# [Directions for this task]
Wherever a picture appears, leave it out; set down everything else in the records exactly.
BEGIN Information shown
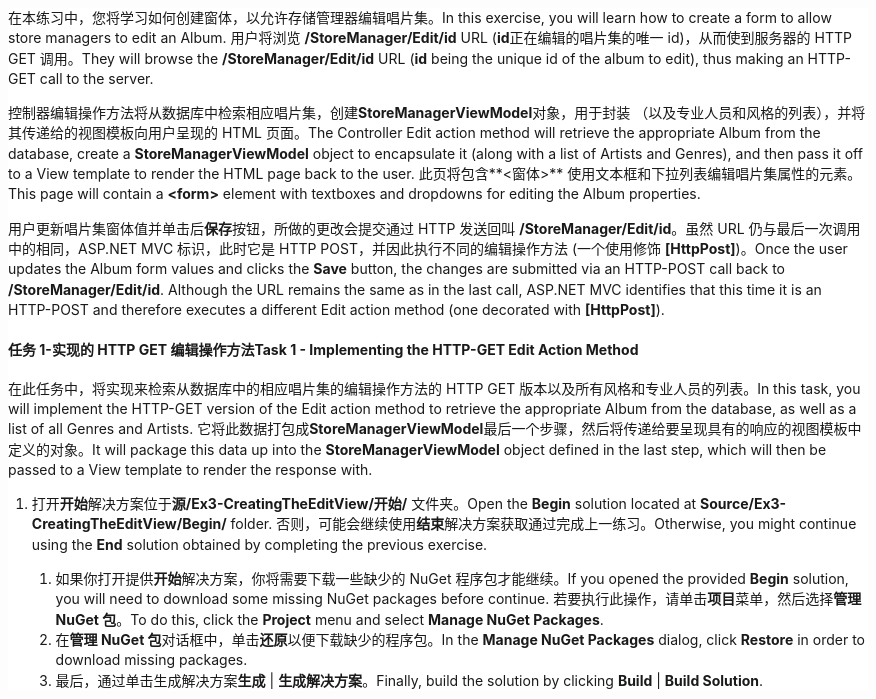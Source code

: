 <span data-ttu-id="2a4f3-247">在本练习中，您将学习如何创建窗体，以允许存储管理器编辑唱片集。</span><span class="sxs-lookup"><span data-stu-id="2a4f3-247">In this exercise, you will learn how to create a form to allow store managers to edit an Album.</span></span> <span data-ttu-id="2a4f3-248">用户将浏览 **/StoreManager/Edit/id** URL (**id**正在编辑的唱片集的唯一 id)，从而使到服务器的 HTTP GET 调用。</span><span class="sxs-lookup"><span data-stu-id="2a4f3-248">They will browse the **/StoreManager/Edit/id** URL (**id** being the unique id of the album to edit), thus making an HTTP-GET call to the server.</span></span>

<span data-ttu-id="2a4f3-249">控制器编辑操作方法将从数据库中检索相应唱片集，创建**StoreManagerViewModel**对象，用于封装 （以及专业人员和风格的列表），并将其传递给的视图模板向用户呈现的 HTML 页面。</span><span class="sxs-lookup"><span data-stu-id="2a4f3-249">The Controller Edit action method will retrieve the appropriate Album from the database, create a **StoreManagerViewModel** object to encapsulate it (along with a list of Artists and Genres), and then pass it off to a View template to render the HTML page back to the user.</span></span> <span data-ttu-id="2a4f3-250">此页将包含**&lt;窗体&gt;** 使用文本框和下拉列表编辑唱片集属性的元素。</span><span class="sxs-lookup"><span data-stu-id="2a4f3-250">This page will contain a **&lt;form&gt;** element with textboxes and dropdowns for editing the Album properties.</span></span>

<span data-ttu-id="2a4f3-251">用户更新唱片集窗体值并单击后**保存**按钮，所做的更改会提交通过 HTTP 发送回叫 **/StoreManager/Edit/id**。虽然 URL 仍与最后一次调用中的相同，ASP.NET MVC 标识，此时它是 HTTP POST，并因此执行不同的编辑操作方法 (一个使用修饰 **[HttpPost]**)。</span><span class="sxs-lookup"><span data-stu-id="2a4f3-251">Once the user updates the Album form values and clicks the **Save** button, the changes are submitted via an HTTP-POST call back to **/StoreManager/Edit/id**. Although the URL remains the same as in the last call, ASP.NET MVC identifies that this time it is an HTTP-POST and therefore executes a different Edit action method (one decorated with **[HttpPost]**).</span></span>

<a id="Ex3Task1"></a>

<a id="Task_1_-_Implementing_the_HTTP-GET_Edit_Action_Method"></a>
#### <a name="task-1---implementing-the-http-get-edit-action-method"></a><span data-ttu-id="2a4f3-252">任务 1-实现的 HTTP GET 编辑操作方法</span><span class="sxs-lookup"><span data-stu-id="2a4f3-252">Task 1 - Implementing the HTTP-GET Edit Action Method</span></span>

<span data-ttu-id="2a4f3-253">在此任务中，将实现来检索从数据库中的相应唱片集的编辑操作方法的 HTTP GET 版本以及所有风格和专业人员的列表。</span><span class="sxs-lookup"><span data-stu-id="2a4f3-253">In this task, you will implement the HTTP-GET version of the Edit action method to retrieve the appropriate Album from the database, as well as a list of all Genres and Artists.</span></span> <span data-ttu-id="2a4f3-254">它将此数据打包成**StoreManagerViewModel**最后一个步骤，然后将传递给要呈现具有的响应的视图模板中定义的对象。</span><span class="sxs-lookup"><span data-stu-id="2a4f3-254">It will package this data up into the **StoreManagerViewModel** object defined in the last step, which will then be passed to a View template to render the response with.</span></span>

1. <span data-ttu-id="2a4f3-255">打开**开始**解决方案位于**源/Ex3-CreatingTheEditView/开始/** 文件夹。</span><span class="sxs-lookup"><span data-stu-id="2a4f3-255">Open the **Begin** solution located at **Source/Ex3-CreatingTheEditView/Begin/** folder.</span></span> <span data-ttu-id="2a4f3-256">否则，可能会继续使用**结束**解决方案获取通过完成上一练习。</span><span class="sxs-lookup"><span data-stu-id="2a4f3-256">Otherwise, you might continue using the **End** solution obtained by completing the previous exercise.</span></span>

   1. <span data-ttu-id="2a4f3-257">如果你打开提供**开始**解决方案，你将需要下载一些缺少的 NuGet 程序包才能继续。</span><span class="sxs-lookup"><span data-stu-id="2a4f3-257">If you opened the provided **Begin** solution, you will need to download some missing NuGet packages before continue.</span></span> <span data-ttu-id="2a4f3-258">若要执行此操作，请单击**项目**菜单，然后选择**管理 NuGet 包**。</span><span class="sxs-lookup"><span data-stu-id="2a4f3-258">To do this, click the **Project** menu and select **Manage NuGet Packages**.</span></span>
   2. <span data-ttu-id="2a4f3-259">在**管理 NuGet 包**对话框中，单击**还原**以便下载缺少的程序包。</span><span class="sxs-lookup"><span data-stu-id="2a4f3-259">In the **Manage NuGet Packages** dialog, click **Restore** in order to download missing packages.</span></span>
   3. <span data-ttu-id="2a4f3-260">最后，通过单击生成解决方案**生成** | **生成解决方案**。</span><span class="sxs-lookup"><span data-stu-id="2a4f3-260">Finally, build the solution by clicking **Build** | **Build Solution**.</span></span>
END Information shown
# [Final answer]
Source code

: <span data-ttu-id="2a4f3-247">在本练习中，您将学习如何创建窗体，以允许存储管理器编辑唱片集。</span><span class="sxs-lookup"><span data-stu-id="2a4f3-247">In this exercise, you will learn how to create a form to allow store managers to edit an Album.</span></span> <span data-ttu-id="2a4f3-248">用户将浏览 **/StoreManager/Edit/id** URL (**id**正在编辑的唱片集的唯一 id)，从而使到服务器的 HTTP GET 调用。</span><span class="sxs-lookup"><span data-stu-id="2a4f3-248">They will browse the **/StoreManager/Edit/id** URL (**id** being the unique id of the album to edit), thus making an HTTP-GET call to the server.</span></span>

<span data-ttu-id="2a4f3-249">控制器编辑操作方法将从数据库中检索相应唱片集，创建**StoreManagerViewModel**对象，用于封装 （以及专业人员和风格的列表），并将其传递给的视图模板向用户呈现的 HTML 页面。</span><span class="sxs-lookup"><span data-stu-id="2a4f3-249">The Controller Edit action method will retrieve the appropriate Album from the database, create a **StoreManagerViewModel** object to encapsulate it (along with a list of Artists and Genres), and then pass it off to a View template to render the HTML page back to the user.</span></span> <span data-ttu-id="2a4f3-250">此页将包含**&lt;窗体&gt;** 使用文本框和下拉列表编辑唱片集属性的元素。</span><span class="sxs-lookup"><span data-stu-id="2a4f3-250">This page will contain a **&lt;form&gt;** element with textboxes and dropdowns for editing the Album properties.</span></span>

<span data-ttu-id="2a4f3-251">用户更新唱片集窗体值并单击后**保存**按钮，所做的更改会提交通过 HTTP 发送回叫 **/StoreManager/Edit/id**。虽然 URL 仍与最后一次调用中的相同，ASP.NET MVC 标识，此时它是 HTTP POST，并因此执行不同的编辑操作方法 (一个使用修饰 **[HttpPost]**)。</span><span class="sxs-lookup"><span data-stu-id="2a4f3-251">Once the user updates the Album form values and clicks the **Save** button, the changes are submitted via an HTTP-POST call back to **/StoreManager/Edit/id**. Although the URL remains the same as in the last call, ASP.NET MVC identifies that this time it is an HTTP-POST and therefore executes a different Edit action method (one decorated with **[HttpPost]**).</span></span>

<a id="Ex3Task1"></a>

<a id="Task_1_-_Implementing_the_HTTP-GET_Edit_Action_Method"></a>
#### <a name="task-1---implementing-the-http-get-edit-action-method"></a><span data-ttu-id="2a4f3-252">任务 1-实现的 HTTP GET 编辑操作方法</span><span class="sxs-lookup"><span data-stu-id="2a4f3-252">Task 1 - Implementing the HTTP-GET Edit Action Method</span></span>

<span data-ttu-id="2a4f3-253">在此任务中，将实现来检索从数据库中的相应唱片集的编辑操作方法的 HTTP GET 版本以及所有风格和专业人员的列表。</span><span class="sxs-lookup"><span data-stu-id="2a4f3-253">In this task, you will implement the HTTP-GET version of the Edit action method to retrieve the appropriate Album from the database, as well as a list of all Genres and Artists.</span></span> <span data-ttu-id="2a4f3-254">它将此数据打包成**StoreManagerViewModel**最后一个步骤，然后将传递给要呈现具有的响应的视图模板中定义的对象。</span><span class="sxs-lookup"><span data-stu-id="2a4f3-254">It will package this data up into the **StoreManagerViewModel** object defined in the last step, which will then be passed to a View template to render the response with.</span></span>

1. <span data-ttu-id="2a4f3-255">打开**开始**解决方案位于**源/Ex3-CreatingTheEditView/开始/** 文件夹。</span><span class="sxs-lookup"><span data-stu-id="2a4f3-255">Open the **Begin** solution located at **Source/Ex3-CreatingTheEditView/Begin/** folder.</span></span> <span data-ttu-id="2a4f3-256">否则，可能会继续使用**结束**解决方案获取通过完成上一练习。</span><span class="sxs-lookup"><span data-stu-id="2a4f3-256">Otherwise, you might continue using the **End** solution obtained by completing the previous exercise.</span></span>

   1. <span data-ttu-id="2a4f3-257">如果你打开提供**开始**解决方案，你将需要下载一些缺少的 NuGet 程序包才能继续。</span><span class="sxs-lookup"><span data-stu-id="2a4f3-257">If you opened the provided **Begin** solution, you will need to download some missing NuGet packages before continue.</span></span> <span data-ttu-id="2a4f3-258">若要执行此操作，请单击**项目**菜单，然后选择**管理 NuGet 包**。</span><span class="sxs-lookup"><span data-stu-id="2a4f3-258">To do this, click the **Project** menu and select **Manage NuGet Packages**.</span></span>
   2. <span data-ttu-id="2a4f3-259">在**管理 NuGet 包**对话框中，单击**还原**以便下载缺少的程序包。</span><span class="sxs-lookup"><span data-stu-id="2a4f3-259">In the **Manage NuGet Packages** dialog, click **Restore** in order to download missing packages.</span></span>
   3. <span data-ttu-id="2a4f3-260">最后，通过单击生成解决方案**生成** | **生成解决方案**。</span><span class="sxs-lookup"><span data-stu-id="2a4f3-260">Finally, build the solution by clicking **Build** | **Build Solution**.</span></span>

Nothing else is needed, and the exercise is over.